Очень большие. Иногда я рисовала человеческие лица. Но и эти лица были
непохожи на лица обычных людей. Это был мир каких-то особых снов, в которых
я жила тогда. Вечером я ложилась спать. Ровно в двенадцать вставала, и
продолжалось это все ровно до трех часов. На нашей улице, а жили мы тогда
уже на Украине, в Донецкой области, была одна женщина, татарка. Однажды она
подошла к матери и говорит: "Я попробую вылечить твою девочку. Договорись,
чтобы ее отпустили из школы на три дня, и приводи ее ко мне". Мне было
тогда уже четырнадцать лет, в школу я пошла с восьми, как все дети в то
время. Поскольку я не говорила, у доски я не отвечала, а все задания
выполняла письменно и привыкла к этому, и другие тоже привыкли, что я
такая. К тому времени я была в пятом классе.

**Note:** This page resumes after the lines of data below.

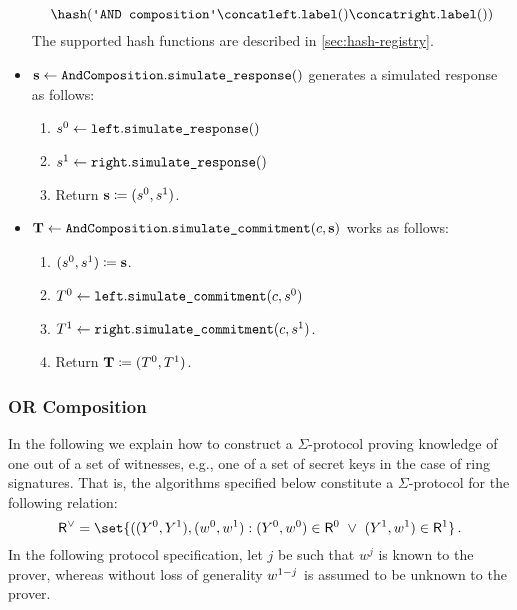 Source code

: \documentclass[11pt]{article}
\begin{document}
\begin{itemize}
    \[
     \hash(\andlabel \concat \leftbranch.\labeltt() \concat \rightbranch.\labeltt())
   \]
   The supported hash functions are described in \cref{sec:hash-registry}.
  \item
  $\mathbf {s} \gets \texttt{AndComposition}.\texttt{simulate\_response}()$
   generates a simulated response as follows:
    \begin{enumerate}
      \item
        $s^0\gets\texttt{left}.\texttt{simulate\_response}()$
        \item $s^1\gets\texttt{right}.\texttt{simulate\_response}()$
      \item
        Return $\mathbf {s}\coloneqq(s^0,s^1)$.
    \end{enumerate}
  \item
  $\mathbf {T} \gets \texttt{AndComposition}.\texttt{simulate\_commitment}(c, \mathbf {s})$ works as follows:
    \begin{enumerate}
      \item
        $(s^0,s^1)\coloneqq\mathbf{s}$.
      \item
        $T^0\gets\texttt{left}.\texttt{simulate\_commitment}(c,s^0)$
        \item $T^1\gets\texttt{right}.\texttt{simulate\_commitment}(c,s^1)$.
      \item
        Return $\mathbf {T}\coloneqq(T^0, T^1)$.
      \end{enumerate}
\end{itemize}



\subsubsection{OR Composition}
  In the following we explain how to construct a $\Sigma$-protocol proving knowledge of one out of a set of witnesses, e.g., one of a set of secret keys in the case of ring signatures.
  That is, the algorithms specified below constitute a $\Sigma$-protocol for the following relation:
\[
  \relation^\lor = \set{
    ((\statement^0,\statement^1),(\witness^0,\witness^1) :
    (\statement^0,\witness^0)\in \relation^0 ~\lor~ (\statement^1,\witness^1)\in\relation^1}\,.
\]
  In the following protocol specification, let $j$ be such that $w^j$ is known to the prover, whereas without loss of generality $w^{1-j}$ is assumed to be unknown to the prover.
\end{document}
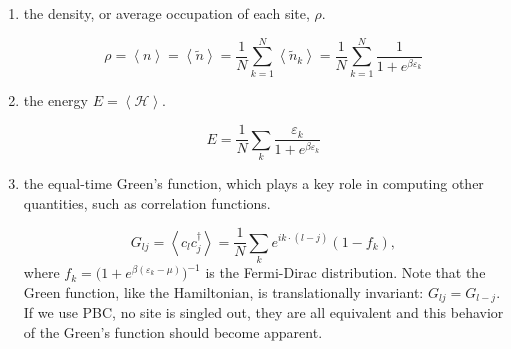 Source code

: \begin{enumerate}
\item the density, or average occupation of each site, $\rho$.

\begin{equation}
\rho = \left\langle n \right\rangle = \left\langle \tilde{n} \right\rangle = \frac{1}{N} \sum_{k=1}^N \left\langle \tilde{n}_k \right\rangle  = \frac{1}{N} \sum_{k=1}^N  \frac{1}{1 + e^{\beta\varepsilon_k}}
\end{equation}

\item the energy $E = \left\langle \mathcal{H} \right\rangle$.

\begin{equation}
E = \frac{1}{N} \sum_k \frac{\varepsilon_k}{1 + e^{\beta\varepsilon_k}}
\end{equation}

\item the equal-time Green's function, which plays a key role in computing other quantities, such as correlation functions.

\begin{equation}
G_{lj} = \left\langle c_l c_j^\dagger \right\rangle = \frac{1}{N} \sum_k e^{ i k \cdot ( l - j ) } ( 1 - f_k ),
\end{equation}
where $f_k = \big(1 + e^{\beta(\varepsilon_k - \mu)} \big)^{-1}$ is the Fermi-Dirac distribution. Note that the Green function, like the Hamiltonian, is translationally invariant: $G_{lj} = G_{l-j}$. If we use PBC, no site is singled out, they are all equivalent and this behavior of the Green's function should become apparent.
\end{enumerate} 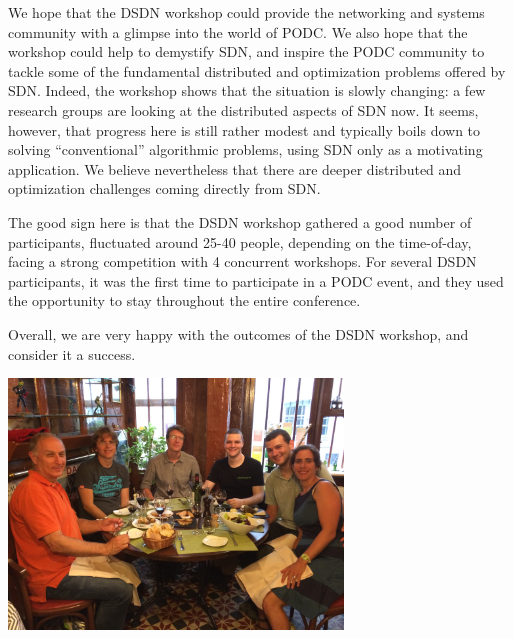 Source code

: \documentclass[11pt,pdftex,letter]{article}
\begin{document}
We hope that the DSDN workshop could
provide the networking and systems community with a glimpse into the
world of PODC. We also hope that the workshop could help to demystify
SDN, and inspire the PODC community
to tackle some of the fundamental distributed and
optimization problems offered by SDN.
Indeed, the workshop shows that the situation is slowly changing: a few
research groups are looking at the distributed aspects of SDN now.
It seems, however, that progress here is still rather modest and
typically boils down to solving ``conventional'' algorithmic problems,
using SDN only as a motivating application. We believe nevertheless that
there are deeper distributed and optimization challenges coming directly from SDN.

The good sign here is that the DSDN workshop gathered a good number of participants,
fluctuated around 25-40 people, depending on the time-of-day, facing
a strong competition with 4 concurrent workshops.
For several DSDN participants, it was the first time
to participate in a PODC event, and they used the opportunity
to stay throughout the entire conference.

Overall, we are very happy with the outcomes of the DSDN workshop, and consider it
a success.


\begin{center}
\includegraphics[width=3.5in]{dinner.jpg}
\end{center}


\end{document}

Пришли мы с матерью к этой женщине, она меня посадила на порог, лицом
внутрь дома, накрыла черной шалью и читала надо мной молитву - не молитву,
не знаю что. Читала не по-татарски, она сама сказала, а на арабском языке.
Потом выстригала у меня на голове крест. Все это она повторяла три раза. На
третий день, повторив все, она взяла с печки маленькую чашку и говорит
матери: "А вот теперь смотри". И мне говорит: "И ты тоже смотри". Она
положила туда воск, серо-белый, и растопила его. Потом положила туда
состриженные мои волосы и опять стала произносить какие-то слова. После
этого воск вылила в воду. Он стал черным и принял форму какого-то
животного. Она показала мне, что получилось, и говорит: Вот кого ты
испугалась. И я узнала ту сущность, которая приходила тогда, и вдруг
закричала. С той минуты я стала говорить, как разговариваю сейчас. На
другой день я пришла в школу, и никто не мог поверить, что произошло со
мной, что я говорю, как все. С того дня пропали и мои ночные хождения.
Единственный след, память о том, что было, это некое ощущение в кистях рук,
которое случается иногда, причем всегда в полночь. Их как бы тянет вверх
или чтото исходит из них. Но это бывает очень редко.